With economic grow undoubtedly slowing in the traditional major economies, has the time come for investors look at Russia?
The second half of 2007 was difficult to say the least for most investors. And 2008 has been the worst start to a year for several equity markets for many a year. With inflationary pressures here in the UK - and no doubt still more banks to announce further substantial write downs following the US sub-prime mortgage saga - is it all doom and gloom, or is there some room for optimism?
One area, other than cash, which has performed in recent times has been Emerging Markets - namely areas of Asia including India and China. These are higher risk regions however and even China saw large negative returns as recently as last month. So-called BRIC funds have been launched on the emerging powerhouses of Brazil, Russia, India and China. I would like to focus on one of these - Russia.
Why Russia? Firstly, it is necessary to look at the political background. The move towards a free market started under Mikhail Gorbachev and accelerated more rapidly under his successor, Boris Yeltsin. Arguably, the privatisation program that Yeltsin oversaw yielded spectacular riches for a very privileged minority.
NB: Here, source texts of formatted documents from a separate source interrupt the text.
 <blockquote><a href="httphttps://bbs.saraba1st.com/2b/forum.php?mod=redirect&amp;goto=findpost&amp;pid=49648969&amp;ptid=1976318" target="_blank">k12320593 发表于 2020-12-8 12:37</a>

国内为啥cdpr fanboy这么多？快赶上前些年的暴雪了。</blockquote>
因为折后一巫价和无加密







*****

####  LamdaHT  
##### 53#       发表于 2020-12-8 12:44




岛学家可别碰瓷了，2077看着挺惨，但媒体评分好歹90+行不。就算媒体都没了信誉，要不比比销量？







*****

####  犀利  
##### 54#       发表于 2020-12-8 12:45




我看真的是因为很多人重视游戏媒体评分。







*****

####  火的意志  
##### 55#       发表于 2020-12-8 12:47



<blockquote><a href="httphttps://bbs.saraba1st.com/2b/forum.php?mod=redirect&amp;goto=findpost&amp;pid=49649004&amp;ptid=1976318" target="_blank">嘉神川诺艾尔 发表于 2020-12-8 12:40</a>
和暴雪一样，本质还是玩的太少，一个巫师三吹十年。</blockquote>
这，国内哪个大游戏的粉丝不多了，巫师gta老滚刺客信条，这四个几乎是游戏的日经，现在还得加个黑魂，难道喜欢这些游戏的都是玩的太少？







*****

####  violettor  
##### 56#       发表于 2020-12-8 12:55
In Britain, Chelsea Football Club owner Roman Abramovich has given an insight into the staggering amounts of money some individuals have accumulated since the end of communism.
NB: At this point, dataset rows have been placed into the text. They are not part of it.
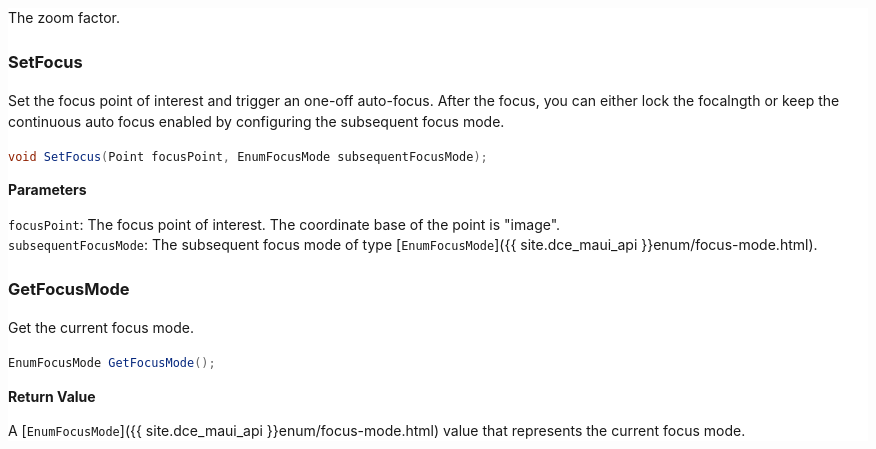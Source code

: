 The zoom factor.

### SetFocus

Set the focus point of interest and trigger an one-off auto-focus. After the focus, you can either lock the focalngth or keep the continuous auto focus enabled by configuring the subsequent focus mode.

```csharp
void SetFocus(Point focusPoint, EnumFocusMode subsequentFocusMode);
```

**Parameters**

`focusPoint`: The focus point of interest. The coordinate base of the point is "image".  
`subsequentFocusMode`: The subsequent focus mode of type [`EnumFocusMode`]({{ site.dce_maui_api }}enum/focus-mode.html).

### GetFocusMode

Get the current focus mode.

```csharp
EnumFocusMode GetFocusMode();
```

**Return Value**

A [`EnumFocusMode`]({{ site.dce_maui_api }}enum/focus-mode.html) value that represents the current focus mode.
But what has really pushed Russia’s place in the international community has been a post-Yeltsin regime under Vladimir Putin. Russia’s influential standing in the international community is really a direct result of Mr Putin’s free market reforms.
In the same way as the Norwegians built up their petroleum revenue fund, so too have the Russians. This is Mr Putin’s legacy to the Russian people. Russia has been using high oil prices to impose a windfall tax to create a stabilisation fund of $200 billion to ensure continued stable growth in the Russian economy.
This fund is being used to improve infrastructure and the continued upgrading of Russia’s debt by the international rating agencies, such as Moody’s, underlines the huge advances the economy has made.
Russia is rich in natural resources, especially oil and gas. Russian energy companies are well-run, conservative companies that Robin Geffen, manager of the excellent Neptune Russia and Greater Russia funds, thinks "are not going to get caught in the classic 'boom to bust’ oil cycle that we have seen at least twice over the last 25 years".
Other than gas and oil, Russia is also one of the world’s largest producers of platinum and palladium. Both are important metals for needs as wide-ranging as fuel cell production, microchips and, of course, jewellery. Russia is also a large and growing producer of gold. It is one of the two key global producers of diamonds and this should be beneficial given the increasing demand of diamonds in Asia, particularly China.
The rise of the Russian consumer is probably the most significant development in this market. Average wages have increased by over 20 per cent per annum in recent years in a relatively low inflationary environment. A recent Goldman Sachs study stated that over the next 20 years we will see a middle-class spread across Brazil, Russia, India and China of no fewer than 800 million people, which is larger numerically than the current combined total population of the US, Europe and Japan.
While this may seem encouraging news, it is a little misguided to view Russia in the same terms as a Western democracy with similar economic values. According to recent surveys, almost 70 per cent of Russians have no savings at all and you can hardly expect to find a significant pensions industry when the life expectancy of the Russian male has been estimated as low as 59, a year before pension age.
The average Russian’s distrust of banks is understandable if you look back to the 1990s. Millions lost their rouble savings when the Soviet Union collapsed in 1991 and in the financial crisis of 1988, the rouble’s value against the dollar fell fourfold.
Mr Putin’s recent tirades against the West and the recent forced closure of the British Council offices in his country owe more to the old Cold War regime than a bright new dawn of democracy. Evidence that Russia should not be regarded as a happy ally searching for Western values came last month with a somewhat chilling warning from a high-ranking official: "If you continue to preach to us, we will become your enemies."
In May, Mr Putin hands over the presidency to his hand-picked successor Dmitry Medvedev, but few doubt he will remain the guiding light behind his country’s policies. Perhaps St Petersburg University professor Stanislav Tkachenko best illustrated the often confusing messages coming out of the new Russia when he summed up Mr Putin’s character saying: "You can’t say he is a Slavophile or a Westerner because he is both, but above all he stands for a great Russian state."
These considerations aside, there have been high rewards for investors turning to Russia. Funds like the Neptune Russia and Greater Russia Fund offering 215.2 per cent growth since launch on December 31, 2004, will look attractive to many investors.
With high returns come higher risk and volatility. We all know by now that there is no 'easy money’ or 'easy ride’ when it comes to equity investing. However, in these changing world dynamics, Russia will play a very key role as a resource-rich country with a well-educated and strongly motivated workforce so a sensible exposure within your portfolio may prove beneficial.